Dataset entries
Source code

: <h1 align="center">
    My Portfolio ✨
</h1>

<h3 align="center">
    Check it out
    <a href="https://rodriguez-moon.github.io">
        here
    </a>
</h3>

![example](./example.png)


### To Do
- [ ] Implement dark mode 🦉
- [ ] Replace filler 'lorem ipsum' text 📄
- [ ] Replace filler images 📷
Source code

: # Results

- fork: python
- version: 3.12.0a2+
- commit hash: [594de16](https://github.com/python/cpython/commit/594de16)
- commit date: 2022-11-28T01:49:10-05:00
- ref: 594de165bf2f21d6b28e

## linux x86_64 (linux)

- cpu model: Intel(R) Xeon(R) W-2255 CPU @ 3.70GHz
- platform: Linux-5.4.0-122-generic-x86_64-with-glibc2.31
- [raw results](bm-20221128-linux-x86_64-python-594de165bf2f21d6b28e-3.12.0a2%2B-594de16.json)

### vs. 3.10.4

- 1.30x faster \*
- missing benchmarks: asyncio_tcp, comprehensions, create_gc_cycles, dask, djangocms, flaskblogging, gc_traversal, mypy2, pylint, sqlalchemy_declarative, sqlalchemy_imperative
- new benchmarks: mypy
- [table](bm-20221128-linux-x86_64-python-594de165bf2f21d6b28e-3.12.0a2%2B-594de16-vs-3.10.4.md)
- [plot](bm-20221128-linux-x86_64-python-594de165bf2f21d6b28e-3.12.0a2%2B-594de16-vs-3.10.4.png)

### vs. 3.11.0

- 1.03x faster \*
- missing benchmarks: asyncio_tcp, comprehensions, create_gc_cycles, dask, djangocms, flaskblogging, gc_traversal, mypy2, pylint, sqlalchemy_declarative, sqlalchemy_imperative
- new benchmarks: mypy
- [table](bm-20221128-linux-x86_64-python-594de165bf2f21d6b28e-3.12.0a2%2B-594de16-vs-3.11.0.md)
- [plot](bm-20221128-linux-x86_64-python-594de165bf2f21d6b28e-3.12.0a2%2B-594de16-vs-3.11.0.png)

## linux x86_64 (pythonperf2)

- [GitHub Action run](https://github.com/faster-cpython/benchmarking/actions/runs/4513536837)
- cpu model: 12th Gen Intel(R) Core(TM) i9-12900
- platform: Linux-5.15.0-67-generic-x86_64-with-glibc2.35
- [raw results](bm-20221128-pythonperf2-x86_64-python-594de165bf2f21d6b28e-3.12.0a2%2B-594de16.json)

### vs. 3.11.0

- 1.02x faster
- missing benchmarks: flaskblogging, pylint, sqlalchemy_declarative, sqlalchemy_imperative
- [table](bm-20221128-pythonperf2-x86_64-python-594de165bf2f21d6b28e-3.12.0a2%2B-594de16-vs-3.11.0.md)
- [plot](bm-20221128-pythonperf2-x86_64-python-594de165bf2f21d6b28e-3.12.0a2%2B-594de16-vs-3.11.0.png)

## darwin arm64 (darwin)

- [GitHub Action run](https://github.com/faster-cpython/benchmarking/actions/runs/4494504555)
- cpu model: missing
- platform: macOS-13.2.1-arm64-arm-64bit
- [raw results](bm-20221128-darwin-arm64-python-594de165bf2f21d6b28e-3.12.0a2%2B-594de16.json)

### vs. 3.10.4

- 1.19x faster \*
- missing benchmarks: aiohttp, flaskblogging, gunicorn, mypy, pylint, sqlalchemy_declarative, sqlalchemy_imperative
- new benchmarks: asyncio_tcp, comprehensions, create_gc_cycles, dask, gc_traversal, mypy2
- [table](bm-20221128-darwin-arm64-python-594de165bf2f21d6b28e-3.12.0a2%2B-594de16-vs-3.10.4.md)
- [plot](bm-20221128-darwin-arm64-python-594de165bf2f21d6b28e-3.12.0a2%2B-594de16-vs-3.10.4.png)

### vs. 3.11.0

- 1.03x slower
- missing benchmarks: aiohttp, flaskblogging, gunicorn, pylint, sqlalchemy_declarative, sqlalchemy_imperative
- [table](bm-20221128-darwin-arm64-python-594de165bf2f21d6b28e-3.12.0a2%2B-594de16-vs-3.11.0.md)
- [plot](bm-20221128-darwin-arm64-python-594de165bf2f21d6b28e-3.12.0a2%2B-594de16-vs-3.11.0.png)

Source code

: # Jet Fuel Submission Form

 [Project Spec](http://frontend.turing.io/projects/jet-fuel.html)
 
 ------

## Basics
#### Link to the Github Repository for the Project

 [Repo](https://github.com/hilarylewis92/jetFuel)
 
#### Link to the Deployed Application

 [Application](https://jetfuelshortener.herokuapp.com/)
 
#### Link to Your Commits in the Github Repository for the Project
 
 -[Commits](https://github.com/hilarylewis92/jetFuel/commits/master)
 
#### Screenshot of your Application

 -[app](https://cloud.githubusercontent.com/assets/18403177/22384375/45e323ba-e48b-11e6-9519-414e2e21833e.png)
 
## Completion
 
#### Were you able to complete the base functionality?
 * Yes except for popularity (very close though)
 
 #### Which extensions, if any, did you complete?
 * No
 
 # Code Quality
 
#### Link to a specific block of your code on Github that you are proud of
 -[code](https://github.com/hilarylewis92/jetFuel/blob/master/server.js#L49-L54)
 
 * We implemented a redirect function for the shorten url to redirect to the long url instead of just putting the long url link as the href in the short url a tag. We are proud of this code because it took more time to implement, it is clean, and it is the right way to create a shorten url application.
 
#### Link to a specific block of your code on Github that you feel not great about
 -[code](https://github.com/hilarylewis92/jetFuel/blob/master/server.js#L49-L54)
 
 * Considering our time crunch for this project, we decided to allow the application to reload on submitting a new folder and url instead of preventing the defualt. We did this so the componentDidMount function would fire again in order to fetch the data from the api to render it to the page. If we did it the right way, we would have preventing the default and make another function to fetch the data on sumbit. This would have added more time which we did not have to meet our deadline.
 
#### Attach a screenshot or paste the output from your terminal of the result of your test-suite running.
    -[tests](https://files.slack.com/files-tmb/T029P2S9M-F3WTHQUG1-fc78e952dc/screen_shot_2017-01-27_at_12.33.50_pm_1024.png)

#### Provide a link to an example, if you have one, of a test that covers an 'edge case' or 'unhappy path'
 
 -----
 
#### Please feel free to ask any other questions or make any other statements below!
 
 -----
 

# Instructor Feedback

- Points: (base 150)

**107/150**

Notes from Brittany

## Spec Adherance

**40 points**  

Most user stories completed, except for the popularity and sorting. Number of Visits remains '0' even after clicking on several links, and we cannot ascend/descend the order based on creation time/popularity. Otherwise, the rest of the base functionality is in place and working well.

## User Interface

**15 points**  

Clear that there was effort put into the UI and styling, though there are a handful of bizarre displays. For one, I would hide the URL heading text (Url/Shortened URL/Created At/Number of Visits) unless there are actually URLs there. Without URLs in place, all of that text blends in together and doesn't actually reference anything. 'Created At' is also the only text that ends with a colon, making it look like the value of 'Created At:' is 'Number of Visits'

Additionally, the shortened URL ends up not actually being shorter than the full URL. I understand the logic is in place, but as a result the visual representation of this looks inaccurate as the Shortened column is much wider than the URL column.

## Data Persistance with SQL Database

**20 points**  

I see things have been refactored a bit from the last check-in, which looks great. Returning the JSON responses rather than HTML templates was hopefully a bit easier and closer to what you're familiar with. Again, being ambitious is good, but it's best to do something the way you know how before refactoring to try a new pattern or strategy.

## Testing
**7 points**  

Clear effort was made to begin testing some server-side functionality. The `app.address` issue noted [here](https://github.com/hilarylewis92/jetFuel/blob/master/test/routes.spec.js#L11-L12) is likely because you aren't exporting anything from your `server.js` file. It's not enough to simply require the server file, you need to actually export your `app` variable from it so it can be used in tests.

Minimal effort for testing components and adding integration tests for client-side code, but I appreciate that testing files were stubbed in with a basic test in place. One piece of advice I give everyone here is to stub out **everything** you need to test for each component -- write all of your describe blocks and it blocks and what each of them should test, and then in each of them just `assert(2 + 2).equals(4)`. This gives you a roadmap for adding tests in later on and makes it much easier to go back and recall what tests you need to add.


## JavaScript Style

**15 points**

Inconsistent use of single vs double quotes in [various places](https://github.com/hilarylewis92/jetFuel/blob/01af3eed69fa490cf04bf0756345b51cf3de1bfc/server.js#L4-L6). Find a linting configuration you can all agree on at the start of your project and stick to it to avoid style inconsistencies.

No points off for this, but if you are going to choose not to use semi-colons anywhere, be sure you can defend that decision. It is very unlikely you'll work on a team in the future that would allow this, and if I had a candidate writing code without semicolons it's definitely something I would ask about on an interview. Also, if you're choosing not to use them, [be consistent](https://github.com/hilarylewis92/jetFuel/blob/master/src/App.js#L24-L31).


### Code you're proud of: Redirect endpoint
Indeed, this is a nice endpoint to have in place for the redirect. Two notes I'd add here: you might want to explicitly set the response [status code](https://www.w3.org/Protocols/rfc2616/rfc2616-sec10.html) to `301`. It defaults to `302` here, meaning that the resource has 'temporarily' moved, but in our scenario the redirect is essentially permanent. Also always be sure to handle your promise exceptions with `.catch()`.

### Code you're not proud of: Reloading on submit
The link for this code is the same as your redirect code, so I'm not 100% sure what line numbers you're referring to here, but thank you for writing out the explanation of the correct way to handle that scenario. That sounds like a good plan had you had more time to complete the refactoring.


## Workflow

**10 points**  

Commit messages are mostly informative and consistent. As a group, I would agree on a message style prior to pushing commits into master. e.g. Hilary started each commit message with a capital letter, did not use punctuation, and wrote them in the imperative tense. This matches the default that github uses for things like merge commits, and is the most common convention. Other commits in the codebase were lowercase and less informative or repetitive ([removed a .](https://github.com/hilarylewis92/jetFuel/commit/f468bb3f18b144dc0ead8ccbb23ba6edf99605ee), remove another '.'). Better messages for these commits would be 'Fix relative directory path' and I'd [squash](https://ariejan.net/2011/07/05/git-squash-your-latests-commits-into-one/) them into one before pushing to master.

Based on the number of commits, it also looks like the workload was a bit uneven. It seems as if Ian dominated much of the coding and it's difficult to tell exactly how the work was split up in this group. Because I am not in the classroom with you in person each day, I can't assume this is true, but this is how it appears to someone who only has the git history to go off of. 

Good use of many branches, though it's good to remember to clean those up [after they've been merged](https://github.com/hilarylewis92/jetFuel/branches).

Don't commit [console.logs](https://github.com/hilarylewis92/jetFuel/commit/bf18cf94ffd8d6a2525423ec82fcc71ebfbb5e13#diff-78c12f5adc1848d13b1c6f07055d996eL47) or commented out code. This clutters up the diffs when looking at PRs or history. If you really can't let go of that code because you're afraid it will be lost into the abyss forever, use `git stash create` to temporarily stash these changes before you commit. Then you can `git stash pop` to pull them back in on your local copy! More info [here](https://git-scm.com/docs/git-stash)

### How to complete this task
If a line in the records above holds the string "pylint", copy it.

### Response box
- missing benchmarks: asyncio_tcp, comprehensions, create_gc_cycles, dask, djangocms, flaskblogging, gc_traversal, mypy2, pylint, sqlalchemy_declarative, sqlalchemy_imperative
- missing benchmarks: asyncio_tcp, comprehensions, create_gc_cycles, dask, djangocms, flaskblogging, gc_traversal, mypy2, pylint, sqlalchemy_declarative, sqlalchemy_imperative
- missing benchmarks: flaskblogging, pylint, sqlalchemy_declarative, sqlalchemy_imperative
- missing benchmarks: aiohttp, flaskblogging, gunicorn, mypy, pylint, sqlalchemy_declarative, sqlalchemy_imperative
- missing benchmarks: aiohttp, flaskblogging, gunicorn, pylint, sqlalchemy_declarative, sqlalchemy_imperative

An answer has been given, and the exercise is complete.